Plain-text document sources
Segment Open
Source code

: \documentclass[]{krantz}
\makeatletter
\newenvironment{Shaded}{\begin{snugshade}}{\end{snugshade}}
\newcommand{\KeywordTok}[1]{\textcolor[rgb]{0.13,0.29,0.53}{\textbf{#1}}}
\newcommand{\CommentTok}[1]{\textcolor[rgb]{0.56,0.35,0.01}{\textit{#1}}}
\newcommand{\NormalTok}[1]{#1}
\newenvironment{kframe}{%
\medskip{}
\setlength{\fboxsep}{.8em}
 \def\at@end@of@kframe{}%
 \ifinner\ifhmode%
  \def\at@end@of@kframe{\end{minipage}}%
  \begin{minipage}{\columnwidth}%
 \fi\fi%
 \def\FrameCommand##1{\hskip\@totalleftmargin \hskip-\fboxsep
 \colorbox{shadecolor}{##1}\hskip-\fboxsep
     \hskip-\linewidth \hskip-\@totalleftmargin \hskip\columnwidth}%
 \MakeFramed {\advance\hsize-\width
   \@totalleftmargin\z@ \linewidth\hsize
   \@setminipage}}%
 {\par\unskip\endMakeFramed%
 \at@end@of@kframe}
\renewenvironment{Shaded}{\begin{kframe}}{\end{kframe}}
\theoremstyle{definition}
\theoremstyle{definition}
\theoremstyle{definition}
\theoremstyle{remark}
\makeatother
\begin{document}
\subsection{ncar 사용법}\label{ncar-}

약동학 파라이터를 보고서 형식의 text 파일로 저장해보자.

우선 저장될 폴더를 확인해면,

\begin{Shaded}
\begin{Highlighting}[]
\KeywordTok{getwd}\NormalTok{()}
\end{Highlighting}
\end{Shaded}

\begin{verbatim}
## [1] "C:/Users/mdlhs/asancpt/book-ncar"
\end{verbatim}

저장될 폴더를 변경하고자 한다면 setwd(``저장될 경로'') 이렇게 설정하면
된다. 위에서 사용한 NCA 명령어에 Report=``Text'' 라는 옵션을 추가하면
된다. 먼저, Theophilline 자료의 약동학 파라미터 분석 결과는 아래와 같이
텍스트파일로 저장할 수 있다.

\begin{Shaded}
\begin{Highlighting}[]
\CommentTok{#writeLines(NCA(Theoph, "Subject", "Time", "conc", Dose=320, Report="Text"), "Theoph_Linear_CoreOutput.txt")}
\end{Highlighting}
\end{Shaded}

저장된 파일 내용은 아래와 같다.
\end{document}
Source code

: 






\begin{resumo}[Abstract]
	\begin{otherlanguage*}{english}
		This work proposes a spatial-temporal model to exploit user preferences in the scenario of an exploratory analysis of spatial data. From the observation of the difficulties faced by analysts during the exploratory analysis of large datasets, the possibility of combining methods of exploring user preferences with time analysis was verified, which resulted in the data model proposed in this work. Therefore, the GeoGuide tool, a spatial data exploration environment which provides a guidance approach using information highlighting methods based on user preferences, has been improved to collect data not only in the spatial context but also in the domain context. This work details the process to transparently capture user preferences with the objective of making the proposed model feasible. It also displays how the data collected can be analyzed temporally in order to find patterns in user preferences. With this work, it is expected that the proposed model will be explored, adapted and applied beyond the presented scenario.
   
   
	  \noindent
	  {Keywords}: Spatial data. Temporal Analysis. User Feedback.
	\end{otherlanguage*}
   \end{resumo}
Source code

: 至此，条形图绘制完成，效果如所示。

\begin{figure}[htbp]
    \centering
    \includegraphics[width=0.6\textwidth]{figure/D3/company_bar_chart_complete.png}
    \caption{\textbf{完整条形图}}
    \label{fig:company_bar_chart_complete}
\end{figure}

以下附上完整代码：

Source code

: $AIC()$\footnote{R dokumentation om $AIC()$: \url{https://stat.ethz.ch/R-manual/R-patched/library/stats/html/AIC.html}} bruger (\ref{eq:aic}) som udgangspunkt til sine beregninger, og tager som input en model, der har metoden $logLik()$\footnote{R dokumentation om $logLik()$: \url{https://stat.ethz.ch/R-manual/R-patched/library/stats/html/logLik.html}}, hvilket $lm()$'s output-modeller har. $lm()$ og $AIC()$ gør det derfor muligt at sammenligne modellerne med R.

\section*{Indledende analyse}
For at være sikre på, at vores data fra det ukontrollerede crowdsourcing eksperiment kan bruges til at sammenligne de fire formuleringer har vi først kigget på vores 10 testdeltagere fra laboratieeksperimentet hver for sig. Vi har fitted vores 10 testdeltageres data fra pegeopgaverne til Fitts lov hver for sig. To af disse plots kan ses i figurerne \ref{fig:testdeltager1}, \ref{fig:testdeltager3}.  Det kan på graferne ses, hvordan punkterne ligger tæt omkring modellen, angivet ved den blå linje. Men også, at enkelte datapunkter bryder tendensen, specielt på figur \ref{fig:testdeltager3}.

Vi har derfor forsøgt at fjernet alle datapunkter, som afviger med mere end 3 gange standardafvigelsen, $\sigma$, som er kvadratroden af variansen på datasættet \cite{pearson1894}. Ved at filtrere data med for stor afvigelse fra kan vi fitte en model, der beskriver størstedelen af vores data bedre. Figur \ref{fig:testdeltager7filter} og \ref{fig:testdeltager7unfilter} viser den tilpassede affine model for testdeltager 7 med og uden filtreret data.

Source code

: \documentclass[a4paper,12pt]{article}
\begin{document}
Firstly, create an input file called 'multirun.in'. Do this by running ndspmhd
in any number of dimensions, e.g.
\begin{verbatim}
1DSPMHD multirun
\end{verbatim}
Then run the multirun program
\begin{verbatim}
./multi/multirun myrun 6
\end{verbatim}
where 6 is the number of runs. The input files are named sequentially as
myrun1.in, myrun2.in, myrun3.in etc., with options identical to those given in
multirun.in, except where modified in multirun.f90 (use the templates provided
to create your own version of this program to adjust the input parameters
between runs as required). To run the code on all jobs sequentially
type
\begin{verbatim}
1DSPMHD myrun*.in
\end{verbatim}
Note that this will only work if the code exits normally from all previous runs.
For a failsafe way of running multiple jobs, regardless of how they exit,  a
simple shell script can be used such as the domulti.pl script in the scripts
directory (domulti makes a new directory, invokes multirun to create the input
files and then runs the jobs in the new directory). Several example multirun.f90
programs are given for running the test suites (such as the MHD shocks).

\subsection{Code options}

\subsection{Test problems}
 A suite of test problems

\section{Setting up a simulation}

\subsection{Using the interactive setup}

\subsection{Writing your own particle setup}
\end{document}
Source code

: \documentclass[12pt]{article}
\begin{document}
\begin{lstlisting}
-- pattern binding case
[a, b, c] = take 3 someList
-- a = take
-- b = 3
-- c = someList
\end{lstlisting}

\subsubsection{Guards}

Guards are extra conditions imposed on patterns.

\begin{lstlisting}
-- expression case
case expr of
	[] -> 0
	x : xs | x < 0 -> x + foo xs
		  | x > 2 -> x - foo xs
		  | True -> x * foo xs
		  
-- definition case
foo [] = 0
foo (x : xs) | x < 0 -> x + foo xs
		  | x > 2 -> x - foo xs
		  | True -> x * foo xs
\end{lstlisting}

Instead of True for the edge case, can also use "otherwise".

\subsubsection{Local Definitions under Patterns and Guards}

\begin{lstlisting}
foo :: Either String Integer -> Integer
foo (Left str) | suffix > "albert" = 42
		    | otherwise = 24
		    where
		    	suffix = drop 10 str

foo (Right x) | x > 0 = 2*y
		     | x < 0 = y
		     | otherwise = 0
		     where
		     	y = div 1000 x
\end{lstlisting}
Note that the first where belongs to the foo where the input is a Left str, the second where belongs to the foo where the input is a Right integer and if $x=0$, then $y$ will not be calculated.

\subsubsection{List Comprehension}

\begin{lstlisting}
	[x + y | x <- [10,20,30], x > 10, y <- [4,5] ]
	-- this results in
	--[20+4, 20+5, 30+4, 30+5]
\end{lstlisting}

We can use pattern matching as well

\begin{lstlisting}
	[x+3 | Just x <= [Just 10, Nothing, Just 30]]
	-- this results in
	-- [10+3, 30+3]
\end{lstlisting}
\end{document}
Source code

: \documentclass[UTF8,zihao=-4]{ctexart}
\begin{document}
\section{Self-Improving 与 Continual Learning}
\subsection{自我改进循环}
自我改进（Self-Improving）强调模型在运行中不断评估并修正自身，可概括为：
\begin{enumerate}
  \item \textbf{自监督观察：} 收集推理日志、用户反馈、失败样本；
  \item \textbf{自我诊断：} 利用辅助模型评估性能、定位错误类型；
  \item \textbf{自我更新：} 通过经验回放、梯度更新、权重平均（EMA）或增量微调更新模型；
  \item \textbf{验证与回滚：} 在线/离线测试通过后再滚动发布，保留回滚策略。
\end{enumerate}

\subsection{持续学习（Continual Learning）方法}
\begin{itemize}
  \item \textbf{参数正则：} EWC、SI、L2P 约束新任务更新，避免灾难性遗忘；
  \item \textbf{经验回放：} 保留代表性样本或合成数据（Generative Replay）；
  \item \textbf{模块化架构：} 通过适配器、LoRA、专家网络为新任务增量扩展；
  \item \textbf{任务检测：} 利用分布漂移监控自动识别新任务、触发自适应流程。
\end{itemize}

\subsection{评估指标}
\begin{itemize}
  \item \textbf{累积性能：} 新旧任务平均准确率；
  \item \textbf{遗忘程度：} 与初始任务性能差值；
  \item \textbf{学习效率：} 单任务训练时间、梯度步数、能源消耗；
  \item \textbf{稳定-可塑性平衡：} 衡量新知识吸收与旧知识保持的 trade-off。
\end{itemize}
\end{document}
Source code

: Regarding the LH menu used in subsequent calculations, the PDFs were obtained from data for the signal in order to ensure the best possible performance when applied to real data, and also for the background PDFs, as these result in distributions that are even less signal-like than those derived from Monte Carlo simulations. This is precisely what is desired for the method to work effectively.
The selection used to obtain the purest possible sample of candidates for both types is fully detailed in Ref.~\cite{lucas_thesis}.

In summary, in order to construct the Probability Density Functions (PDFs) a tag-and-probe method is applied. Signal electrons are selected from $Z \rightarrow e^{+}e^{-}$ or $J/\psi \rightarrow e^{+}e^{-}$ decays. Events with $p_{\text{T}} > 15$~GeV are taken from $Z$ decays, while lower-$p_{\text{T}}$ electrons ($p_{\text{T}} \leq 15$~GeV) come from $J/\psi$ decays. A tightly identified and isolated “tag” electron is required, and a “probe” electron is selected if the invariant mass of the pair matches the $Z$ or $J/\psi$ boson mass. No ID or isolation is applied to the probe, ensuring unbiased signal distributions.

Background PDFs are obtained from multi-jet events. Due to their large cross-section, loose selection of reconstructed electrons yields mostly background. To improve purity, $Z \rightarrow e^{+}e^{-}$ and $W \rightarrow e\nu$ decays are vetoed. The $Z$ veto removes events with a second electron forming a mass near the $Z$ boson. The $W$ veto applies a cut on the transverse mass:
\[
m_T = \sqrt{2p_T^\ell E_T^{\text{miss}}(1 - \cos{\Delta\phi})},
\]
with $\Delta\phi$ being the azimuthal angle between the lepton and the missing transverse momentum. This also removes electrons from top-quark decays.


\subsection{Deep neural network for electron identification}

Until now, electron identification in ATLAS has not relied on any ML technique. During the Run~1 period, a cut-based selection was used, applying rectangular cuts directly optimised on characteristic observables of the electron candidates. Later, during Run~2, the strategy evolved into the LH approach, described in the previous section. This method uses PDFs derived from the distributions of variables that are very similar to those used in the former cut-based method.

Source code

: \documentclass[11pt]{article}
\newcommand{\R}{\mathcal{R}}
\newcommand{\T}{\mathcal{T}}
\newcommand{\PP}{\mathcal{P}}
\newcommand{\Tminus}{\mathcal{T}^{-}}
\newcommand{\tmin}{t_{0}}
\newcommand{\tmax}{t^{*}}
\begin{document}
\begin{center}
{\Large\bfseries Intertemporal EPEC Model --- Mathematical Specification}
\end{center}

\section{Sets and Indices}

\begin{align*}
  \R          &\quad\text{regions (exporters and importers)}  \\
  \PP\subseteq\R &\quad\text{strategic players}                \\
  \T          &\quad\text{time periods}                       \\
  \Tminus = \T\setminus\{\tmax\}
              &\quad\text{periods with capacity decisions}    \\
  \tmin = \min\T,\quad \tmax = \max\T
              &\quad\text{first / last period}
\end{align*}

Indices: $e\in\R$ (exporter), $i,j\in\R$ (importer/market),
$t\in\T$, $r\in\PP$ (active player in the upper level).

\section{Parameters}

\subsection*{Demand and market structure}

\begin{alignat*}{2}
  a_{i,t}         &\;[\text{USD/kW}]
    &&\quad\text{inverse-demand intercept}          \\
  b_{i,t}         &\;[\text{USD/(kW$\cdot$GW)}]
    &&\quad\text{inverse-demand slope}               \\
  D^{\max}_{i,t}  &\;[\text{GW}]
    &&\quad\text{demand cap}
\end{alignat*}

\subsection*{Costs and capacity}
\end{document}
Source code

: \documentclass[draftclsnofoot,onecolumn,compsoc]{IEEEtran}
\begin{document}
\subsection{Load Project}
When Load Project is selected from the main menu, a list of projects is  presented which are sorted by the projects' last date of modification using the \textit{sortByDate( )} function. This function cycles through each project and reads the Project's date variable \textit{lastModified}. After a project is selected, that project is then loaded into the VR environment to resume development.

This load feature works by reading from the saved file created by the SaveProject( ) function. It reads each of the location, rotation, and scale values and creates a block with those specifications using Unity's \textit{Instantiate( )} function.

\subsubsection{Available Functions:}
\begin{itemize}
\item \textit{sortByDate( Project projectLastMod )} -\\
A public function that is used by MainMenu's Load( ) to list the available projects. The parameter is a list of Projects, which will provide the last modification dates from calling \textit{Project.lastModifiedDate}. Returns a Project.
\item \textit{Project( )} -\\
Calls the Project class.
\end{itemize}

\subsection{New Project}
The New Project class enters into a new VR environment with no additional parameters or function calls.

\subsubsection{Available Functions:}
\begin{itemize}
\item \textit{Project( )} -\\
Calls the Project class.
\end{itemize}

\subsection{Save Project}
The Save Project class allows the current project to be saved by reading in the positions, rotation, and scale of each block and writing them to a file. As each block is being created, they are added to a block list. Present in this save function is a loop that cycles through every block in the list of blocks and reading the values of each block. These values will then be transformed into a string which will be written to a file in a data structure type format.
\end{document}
Segment Closed
WHAT IS BEING ASKED: Each line of the data above that contains the word "columnwidth" counts once; report the total and add nothing.

TASK SOLUTION: 2